======== DATA TO EXAMINE ========
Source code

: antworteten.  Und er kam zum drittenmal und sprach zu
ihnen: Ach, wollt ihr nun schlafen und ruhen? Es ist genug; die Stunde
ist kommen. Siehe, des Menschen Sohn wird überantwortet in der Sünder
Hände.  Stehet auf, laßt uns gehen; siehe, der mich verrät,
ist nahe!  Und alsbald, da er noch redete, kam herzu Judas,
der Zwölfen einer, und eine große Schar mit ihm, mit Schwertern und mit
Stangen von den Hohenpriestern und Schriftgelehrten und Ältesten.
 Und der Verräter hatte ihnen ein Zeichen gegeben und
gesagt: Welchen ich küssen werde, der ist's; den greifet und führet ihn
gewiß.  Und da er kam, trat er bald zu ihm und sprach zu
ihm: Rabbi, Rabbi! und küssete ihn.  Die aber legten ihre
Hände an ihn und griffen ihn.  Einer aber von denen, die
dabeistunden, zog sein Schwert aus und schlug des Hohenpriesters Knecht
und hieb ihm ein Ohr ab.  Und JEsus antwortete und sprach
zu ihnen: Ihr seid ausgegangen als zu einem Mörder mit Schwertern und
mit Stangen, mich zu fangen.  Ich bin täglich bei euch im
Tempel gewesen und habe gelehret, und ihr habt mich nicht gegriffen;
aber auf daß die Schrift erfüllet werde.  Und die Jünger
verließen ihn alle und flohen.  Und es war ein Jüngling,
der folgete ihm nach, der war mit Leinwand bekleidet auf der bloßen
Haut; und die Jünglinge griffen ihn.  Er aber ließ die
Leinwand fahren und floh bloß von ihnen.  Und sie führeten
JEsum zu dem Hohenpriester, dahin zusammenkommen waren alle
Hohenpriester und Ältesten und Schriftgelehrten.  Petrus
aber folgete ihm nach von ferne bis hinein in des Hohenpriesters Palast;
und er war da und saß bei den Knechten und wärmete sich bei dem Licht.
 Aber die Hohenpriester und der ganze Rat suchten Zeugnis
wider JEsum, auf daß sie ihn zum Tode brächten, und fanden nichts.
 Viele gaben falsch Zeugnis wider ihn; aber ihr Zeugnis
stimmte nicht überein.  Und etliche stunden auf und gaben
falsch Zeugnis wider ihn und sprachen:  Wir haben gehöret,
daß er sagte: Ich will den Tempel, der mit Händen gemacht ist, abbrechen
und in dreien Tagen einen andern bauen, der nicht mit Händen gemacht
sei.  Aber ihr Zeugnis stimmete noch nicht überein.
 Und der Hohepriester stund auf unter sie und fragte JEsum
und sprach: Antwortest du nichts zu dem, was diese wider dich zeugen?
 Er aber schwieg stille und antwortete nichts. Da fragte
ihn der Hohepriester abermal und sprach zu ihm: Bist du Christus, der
========
WORK TO COMPLETE:
Whenever a line of the records above contains the word "gemacht", it counts toward the total; give that total alone.

TASK SOLUTION:
2